Schon in jenen Jahren war Otto Witte, der etliche Zeit auch dem Bezirksvorstand der SPD in Hessen-Nassau angehörte und dem 1927 zudem der Vorsitz der Wiesbadener SPD anvertraut worden ist, deren unumstrittene Führungspersönlichkeit. Hauptsächlich machte er sich stark für das Wohlfahrts- und Fürsorgewesen sowie die Kriegsbeschädigten- und Kriegshinterbliebenenbetreuung, auch für den Ortsausschuss der Arbeiterwohlfahrt, der Anfang 1923 seine Arbeit aufnahm. Nicht minder legte er sich ins Zeug für die Fortbildung der SPD-Mitglieder durch politische Schulungskurse, Vortragsveranstaltungen und die Einrichtung einer Parteibuchhandlung neben der schon bestehenden Parteibibliothek.
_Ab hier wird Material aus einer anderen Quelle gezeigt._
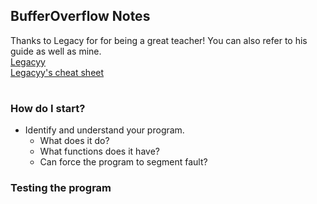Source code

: ## BufferOverflow Notes
Thanks to Legacy for for being a great teacher! You can also refer to his guide as well as mine.  
[Legacyy](https://github.com/iilegacyyii)  
[Legacyy's cheat sheet](https://github.com/iilegacyyii/x32-BOF-Notes)  
# 


### How do I start?  
- Identify and understand your program.
  - What does it do?
  - What functions does it have?
  - Can force the program to segment fault?

### Testing the program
Gegen die sich binnen weniger Jahre dramatisch forcierenden antidemokratischen Bestrebungen politischer Kräfte verschiedenster Couleur wurde von der SPD mit Parolen wie „Freiheit, Gleichheit, Völkerfrieden“, „Sieg der Freiheit“ oder auch „Vorwärts im Kampf für den Sozialismus“ versucht, die noch junge erste deutsche Demokratie vor ihrer Zerstörung zu bewahren.
Vor der gerade von der NSDAP ausgehenden Gefahr hat Witte wiederholt und stets mit größtem Nachdruck gewarnt. So erklärte er beispielsweise am 17. Juli 1932 auf einer Großkundgebung der erst Ende des Vorjahres gegründeten Republikschutzorganisation Eiserne Front auf dem Festplatz an der Lahnstraße vor 3.000 Menschen, bei der bevorstehenden Reichstagswahl am 31. Juli falle die Entscheidung, „ob Deutschland eine Kaserne hinfort oder ein Volksstaat sein“ werde; es gehe um nichts weniger als „um die Freiheit“. Bald darauf, am 2. November 1932, fand im Paulinenschlösschen an der Sonnenberger Straße mit ihm und dem kurz zuvor im Zuge des „Preußenputsches“ abgesetzten Berliner Polizeipräsidenten Albert Grzesinski als Rednern eine weitere jener so zahlreichen prorepublikanischen Veranstaltungen statt; auch bei dieser, unter dem Leitspruch „Gegen Papen, Thälmann und Hitler. Für sozialistische Volksherrschaft“ durchgeführten Kundgebung wurde zur Stimmangabe für die SPD aufgerufen, nämlich bei der vier Tage später stattfindenden zweiten Reichstagswahl in jenem Jahr. Und am 10. März 1933 warnte Witte zusammen mit Konrad Arndt von der lokalen Kampfleitung der Eisernen Front im Paulinenschlösschen abermals eindringlich vor der sich nun immer deutlicher abzeichnenden NSDAP-Diktatur und rief die dort versammelten Bürgerinnen und Bürger auf zur Stimmabgabe für eine der demokratischen Parteien bei der zwei Tage darauf anstehenden Kommunalwahl. Dies war überhaupt die einzige Kundgebung, welche die SPD noch unmittelbar vor der Reichstagswahl am 5. März sowie jener mit der Wahl zum Kommunallandtag kombinierten Stadtverordnetenwahl eine Woche später hat durchführen dürfen. Witte ist damals in der NS-Presse unverhohlen die Ermordung angedroht worden, und zwar mit den Worten: „Armer Witte! Bald wird man auf deinem Grabe drei Pfeilchen setzen …“, womit auf das Kampfsymbol der Eisernen Front angespielt wurde.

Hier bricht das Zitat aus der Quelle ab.